Eleanor Meecham | February 3, 2016
If you write anything at all, chances are you’ll sometimes have to proofread it yourself. You should always try to get someone else to do it if you can, but sometimes that’s just not possible.
Here are 12 tips to make the job easier.
Even if you have to do the detailed proofreading yourself, a quick read-through by a colleague or friend will still help. Spotting mistakes in other people’s work is much easier than checking your own work. They’ll be able to see all sorts of things you’ve grown blind to.
Ideally, pick someone who doesn’t know about your topic. Ask them to point out anything they don’t understand, such as technical terms that you need to explain.
Time away from your writing gives you fresh perspective and helps you see where the problems are. Leave it for as long as you can before you re-read it. You’ll be amazed at what you spot with fresh eyes.
Reading your work on paper instead of on the computer screen helps you see it in a new way. It also makes it easier to cover bits up, get closer, and focus on one line at a time.
If you’re working on a long document, you might keep a style sheet while writing to record things like specialist words, capitalisation, and hyphenation. If your organisation has a style guide, get to know it!
Keep both of these things handy while you’re proofreading. They’ll help you make everything consistent.
Perhaps the hardest thing about proofreading is concentrating.
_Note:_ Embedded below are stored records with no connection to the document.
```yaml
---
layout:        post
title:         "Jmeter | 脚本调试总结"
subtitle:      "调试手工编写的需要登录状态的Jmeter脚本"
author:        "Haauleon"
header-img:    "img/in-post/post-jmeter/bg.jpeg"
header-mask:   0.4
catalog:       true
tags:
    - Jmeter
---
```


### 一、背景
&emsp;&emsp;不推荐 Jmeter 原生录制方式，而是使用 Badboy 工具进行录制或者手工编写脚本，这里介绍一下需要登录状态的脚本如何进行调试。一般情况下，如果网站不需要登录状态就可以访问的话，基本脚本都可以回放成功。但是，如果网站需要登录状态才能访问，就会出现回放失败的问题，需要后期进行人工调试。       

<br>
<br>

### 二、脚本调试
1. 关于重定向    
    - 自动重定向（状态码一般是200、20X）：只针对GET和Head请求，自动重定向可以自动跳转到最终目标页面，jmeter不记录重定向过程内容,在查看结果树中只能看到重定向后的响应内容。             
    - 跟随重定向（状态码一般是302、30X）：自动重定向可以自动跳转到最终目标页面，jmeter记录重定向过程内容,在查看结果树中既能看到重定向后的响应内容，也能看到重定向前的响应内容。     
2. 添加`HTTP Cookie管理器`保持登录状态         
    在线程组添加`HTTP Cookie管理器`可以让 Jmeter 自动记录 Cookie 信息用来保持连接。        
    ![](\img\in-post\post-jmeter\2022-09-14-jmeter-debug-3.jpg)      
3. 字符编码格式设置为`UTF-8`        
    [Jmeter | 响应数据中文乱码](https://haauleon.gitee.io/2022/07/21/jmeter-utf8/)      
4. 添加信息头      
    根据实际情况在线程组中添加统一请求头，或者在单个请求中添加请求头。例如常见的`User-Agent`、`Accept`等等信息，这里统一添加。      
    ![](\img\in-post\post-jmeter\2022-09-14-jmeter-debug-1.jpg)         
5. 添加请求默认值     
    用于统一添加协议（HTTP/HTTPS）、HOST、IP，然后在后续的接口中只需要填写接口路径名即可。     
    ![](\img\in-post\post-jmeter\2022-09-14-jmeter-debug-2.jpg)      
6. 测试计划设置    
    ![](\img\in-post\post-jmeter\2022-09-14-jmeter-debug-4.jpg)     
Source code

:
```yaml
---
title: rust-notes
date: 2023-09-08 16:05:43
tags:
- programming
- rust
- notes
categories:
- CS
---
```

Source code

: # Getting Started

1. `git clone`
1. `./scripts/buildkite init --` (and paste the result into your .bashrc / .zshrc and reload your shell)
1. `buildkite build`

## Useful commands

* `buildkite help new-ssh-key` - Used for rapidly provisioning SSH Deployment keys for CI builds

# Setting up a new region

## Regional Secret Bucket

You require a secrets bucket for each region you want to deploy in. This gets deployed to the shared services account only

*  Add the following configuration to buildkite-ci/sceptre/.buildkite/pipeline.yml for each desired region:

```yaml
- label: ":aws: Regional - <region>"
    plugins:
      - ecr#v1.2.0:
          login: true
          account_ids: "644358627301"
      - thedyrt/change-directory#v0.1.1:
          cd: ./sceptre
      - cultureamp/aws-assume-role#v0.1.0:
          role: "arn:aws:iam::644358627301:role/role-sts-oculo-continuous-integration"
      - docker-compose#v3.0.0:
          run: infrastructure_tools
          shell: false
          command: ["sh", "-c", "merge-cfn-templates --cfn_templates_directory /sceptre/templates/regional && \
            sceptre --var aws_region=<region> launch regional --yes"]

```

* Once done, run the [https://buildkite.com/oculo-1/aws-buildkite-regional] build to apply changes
Make it easier to focus by clearing away clutter, switching off the internet, and taking the phone off the hook.
Because we usually read for meaning, we’re not used to focusing carefully on each word. To pick up errors, you need to slow down and look at each word in turn.
Be aware that this sort of concentration is hard. Your mind will wander. Focus hard for short bursts and give yourself plenty of breaks.
As well as checking spelling and punctuation, proofreading means checking numbers, headings, page headers and footers, page numbers, graphics, tables, cross-references, and formatting, among other things. You need a good list to keep you on track.
You won’t be able to check for everything at once. For example, you can’t check formatting while you’re concentrating on spelling. A better approach is to check one thing at a time. This breaks a proofreading job into small, manageable tasks, making it easier to concentrate on each. Cross each thing off your list once you’ve checked it.
Find some space away from other people and read the text aloud. If you prefer, read silently but sound out each word in your head. For long words, you can even sound out each syllable to help you spot missing letters.
Okay, not actually upside down. But try reading each paragraph in reverse. Start with the final paragraph and end with the first. You’ll be able to focus more on errors when you’re not distracted by the overall story.
Use Microsoft Word’s spellchecker. Set the proofreading language to make sure you’re applying the spelling used in your country, then use the ‘Ignore’ and ‘Add’ commands to build a dictionary customised for you. But be aware that this is just one step towards a thorough proofread.
If you can’t print out your work and you have to proofread on screen, turn on Show/Hide. This will help you identify things like extra spaces. Also, zoom in so any mistakes will be easier to see.
Use Word’s ‘Find’ function to check the consistency of terms you’ve used a lot. For example, check you’ve written ‘PowerPoint’ each time (not ‘powerpoint’, ‘Power Point’, or ‘Power-point’) by searching for ‘power’. Or check you haven’t missed any macrons from ‘Māori’ by searching for ‘Maori’.
Always update an automatic table of contents at the very end, in case you’ve changed headings or pagination.
Your best proofreading often happens after you’ve sent or published your writing. This is known as Muphry’s Law (sic). Don’t worry — even award-winning novels have the occasional typo. This just shows that writers, editors, and proofreaders are human too.
A big thanks to Corinna and Meredith, our chief proofreaders, for their expert ideas for this blog post.